Po zjadliwym, acz lekko rozczarowującym tomie szóstym, niekłamaną przyjemnością okazał się powrót do wersji Ennisa i lektura tomu numer siedem. Born to mocny materiał na początek i cieszę się, że wydano go u nas po głównym runie, bo doskonale sprawdza się jako prequel, zwłaszcza po świetnej historii Valley Forge, Valley Forge, którą Ennis zakończył podstawową serię. Urocza w swojej głupocie historia o Barracudzie wprawiła mnie w przekonanie, że tę miniserię powinna była wydać Mandragora gdzieś w 2005-06 roku, bo idealnie wpasowałaby się w ich ówczesną ofertę. Muszę przyznać, że czas spędzony nad nią był bardzo przyjemny, aż poczułem się o te 15 lat młodszy i przypomniała się lektura Lobo i Hitmana. Seria trzech one-shotów chyba najmniej ciekawa. Tygrys całkiem solidny, za to ciężko było mi przebrnąć przez Celę (ale tu nie pomagał fakt praktycznie zarwanej nocy i całego dnia w pracy przed lekturą), a kiedy doszedłem do Końca myślałem już nad wgryzieniem się w Pluton i chyba nie przykładałem wielkiej wagi do tej historii (zresztą ukazana w niej wizja post-apo niezbyt porywająca), ale koniec końców również okazała się całkiem solidna. Sam Pluton jednak trochę rozczarowujący. Może to kwestia lekkiego zmęczenia materiału, bo w końcu ten tom to prawie 500 stron i pod koniec może już wchodzić w grę znużenie, ale niezbyt udało mi się wciągnąć w tę historię. Całość jest poprawna i ma fajne momenty, ale czytając kolejne rozdziały miałem już ochotę zamknąć ten komiks i odpocząć od tej postaci.

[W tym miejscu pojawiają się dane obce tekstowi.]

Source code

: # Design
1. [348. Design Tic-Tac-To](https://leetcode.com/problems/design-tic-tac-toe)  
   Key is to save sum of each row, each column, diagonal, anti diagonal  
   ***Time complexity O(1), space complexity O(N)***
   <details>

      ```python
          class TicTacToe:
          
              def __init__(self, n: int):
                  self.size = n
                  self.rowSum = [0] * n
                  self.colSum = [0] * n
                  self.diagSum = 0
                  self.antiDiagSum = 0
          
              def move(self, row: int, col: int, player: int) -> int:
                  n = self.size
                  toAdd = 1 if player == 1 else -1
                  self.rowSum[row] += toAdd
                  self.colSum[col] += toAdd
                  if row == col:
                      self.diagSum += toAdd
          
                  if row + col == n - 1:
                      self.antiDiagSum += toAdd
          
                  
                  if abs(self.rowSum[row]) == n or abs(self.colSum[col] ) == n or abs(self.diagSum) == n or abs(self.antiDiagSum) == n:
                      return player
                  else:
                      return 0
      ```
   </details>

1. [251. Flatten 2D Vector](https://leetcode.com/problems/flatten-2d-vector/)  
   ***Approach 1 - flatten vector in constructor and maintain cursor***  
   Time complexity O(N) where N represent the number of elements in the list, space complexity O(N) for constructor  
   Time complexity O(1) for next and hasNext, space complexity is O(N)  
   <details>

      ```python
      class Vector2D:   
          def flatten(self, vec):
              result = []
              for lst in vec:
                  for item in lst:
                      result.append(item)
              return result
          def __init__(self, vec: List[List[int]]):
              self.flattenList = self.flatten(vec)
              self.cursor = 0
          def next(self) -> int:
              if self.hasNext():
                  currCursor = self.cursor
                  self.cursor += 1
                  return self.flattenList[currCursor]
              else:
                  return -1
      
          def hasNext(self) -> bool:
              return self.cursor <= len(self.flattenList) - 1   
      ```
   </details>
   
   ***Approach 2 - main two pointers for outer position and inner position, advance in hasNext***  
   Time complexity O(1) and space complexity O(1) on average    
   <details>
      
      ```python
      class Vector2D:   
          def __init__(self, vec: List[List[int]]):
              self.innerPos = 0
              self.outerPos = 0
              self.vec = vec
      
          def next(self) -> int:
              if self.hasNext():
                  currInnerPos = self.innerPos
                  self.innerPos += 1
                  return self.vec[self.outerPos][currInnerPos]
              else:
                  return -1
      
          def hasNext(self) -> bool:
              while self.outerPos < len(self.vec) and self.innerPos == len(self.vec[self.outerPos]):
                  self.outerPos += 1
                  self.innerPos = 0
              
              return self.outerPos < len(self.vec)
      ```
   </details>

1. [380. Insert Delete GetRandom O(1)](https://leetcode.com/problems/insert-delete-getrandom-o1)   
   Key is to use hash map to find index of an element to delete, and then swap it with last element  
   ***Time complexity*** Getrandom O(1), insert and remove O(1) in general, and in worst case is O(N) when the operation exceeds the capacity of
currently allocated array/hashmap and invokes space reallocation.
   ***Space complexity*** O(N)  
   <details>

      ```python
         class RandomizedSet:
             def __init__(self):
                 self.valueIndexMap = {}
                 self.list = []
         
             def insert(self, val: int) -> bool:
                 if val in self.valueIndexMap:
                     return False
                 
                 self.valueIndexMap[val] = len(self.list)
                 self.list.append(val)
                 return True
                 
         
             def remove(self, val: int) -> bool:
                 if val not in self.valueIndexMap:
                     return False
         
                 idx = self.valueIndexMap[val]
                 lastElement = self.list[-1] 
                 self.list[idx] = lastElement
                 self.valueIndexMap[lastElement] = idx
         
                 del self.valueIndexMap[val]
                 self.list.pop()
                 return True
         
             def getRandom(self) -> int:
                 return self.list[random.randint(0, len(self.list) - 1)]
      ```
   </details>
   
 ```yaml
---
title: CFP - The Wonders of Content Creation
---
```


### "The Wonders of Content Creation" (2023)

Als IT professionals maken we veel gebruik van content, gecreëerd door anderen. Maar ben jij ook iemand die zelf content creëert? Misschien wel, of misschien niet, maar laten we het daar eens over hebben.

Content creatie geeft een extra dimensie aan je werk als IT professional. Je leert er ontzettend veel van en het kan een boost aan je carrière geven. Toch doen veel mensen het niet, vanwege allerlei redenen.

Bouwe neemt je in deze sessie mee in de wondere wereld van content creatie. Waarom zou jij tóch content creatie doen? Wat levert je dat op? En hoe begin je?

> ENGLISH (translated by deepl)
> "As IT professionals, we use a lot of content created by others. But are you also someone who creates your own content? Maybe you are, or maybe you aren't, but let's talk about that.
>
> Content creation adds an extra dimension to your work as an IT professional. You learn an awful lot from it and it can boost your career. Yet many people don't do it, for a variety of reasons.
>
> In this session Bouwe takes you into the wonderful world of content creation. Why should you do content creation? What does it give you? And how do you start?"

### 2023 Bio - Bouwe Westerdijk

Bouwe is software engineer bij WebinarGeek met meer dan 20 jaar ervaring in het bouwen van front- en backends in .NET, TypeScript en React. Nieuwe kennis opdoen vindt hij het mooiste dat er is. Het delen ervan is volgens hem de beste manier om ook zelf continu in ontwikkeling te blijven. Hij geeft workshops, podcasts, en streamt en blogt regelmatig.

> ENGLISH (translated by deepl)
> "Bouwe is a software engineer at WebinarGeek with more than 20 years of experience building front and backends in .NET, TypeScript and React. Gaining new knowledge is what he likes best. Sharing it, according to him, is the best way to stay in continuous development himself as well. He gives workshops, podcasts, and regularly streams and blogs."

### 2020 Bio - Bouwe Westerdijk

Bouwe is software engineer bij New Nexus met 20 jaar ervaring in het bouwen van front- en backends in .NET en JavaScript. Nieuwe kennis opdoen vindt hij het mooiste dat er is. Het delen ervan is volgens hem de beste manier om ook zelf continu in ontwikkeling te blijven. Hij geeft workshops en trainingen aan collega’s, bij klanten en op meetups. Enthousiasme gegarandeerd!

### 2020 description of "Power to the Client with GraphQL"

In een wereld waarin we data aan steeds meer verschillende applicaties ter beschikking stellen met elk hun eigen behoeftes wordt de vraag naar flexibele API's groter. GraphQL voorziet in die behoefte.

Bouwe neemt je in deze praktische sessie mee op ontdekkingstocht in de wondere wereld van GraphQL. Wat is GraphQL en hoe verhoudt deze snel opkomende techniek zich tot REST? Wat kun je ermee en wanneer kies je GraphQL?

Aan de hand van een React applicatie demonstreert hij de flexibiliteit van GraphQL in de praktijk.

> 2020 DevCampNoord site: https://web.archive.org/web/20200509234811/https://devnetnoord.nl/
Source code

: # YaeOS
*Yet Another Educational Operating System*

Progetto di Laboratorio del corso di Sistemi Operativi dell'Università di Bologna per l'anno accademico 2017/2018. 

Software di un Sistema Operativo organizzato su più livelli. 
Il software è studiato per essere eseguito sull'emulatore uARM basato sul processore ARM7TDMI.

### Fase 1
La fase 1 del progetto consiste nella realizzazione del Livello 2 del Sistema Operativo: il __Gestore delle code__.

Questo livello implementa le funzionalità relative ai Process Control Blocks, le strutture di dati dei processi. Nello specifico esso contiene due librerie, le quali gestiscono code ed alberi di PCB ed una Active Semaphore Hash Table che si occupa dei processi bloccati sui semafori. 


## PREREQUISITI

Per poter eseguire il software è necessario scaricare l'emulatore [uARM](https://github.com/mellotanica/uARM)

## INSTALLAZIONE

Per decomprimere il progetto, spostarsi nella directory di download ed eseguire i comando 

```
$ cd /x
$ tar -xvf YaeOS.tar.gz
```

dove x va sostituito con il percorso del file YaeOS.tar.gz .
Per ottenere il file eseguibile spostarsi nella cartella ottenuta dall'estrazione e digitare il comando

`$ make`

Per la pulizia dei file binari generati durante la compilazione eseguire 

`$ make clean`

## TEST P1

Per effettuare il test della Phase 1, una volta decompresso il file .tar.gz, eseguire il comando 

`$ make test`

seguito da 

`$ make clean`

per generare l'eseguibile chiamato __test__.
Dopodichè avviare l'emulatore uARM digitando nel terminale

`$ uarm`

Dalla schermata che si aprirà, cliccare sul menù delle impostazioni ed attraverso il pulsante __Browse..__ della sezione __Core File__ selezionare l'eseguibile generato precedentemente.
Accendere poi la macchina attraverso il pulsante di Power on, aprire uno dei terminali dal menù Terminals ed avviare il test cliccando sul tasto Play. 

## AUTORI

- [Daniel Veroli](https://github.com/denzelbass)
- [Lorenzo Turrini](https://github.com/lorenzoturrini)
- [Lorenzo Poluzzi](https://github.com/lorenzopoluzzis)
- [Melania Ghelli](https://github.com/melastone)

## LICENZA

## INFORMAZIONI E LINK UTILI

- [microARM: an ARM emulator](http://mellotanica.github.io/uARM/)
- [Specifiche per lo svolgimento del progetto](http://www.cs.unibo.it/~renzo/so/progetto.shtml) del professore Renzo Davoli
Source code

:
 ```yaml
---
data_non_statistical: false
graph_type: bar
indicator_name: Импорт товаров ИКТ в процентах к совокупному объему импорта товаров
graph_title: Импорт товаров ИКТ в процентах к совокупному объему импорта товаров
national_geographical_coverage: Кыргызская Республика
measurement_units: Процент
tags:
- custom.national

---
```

Mimo wszystko całość oceniam bardzo pozytywnie i jednak wizja Ennisa to ta, która do mnie przemawia. Z jednej strony czekam teraz na tom Aarona, ale z drugiej też mocno się go obawiam, bo mimo że historie innych twórców wydane po runie Ennisa były poprawne, to jednak brakowało mi w nich tego czegoś.
A przy okazji ostatnio wyczytałem, że poza aktualnie wydawaną serią Soviet, Ennis ma w planach kolejną miniserię Punisher: Get Fury, więc chyba nic nie stoi na przeszkodzie, żeby za jakiś czas Egmont zebrał te dwie historie do kupy i wydał jako kolejny tom Maxa.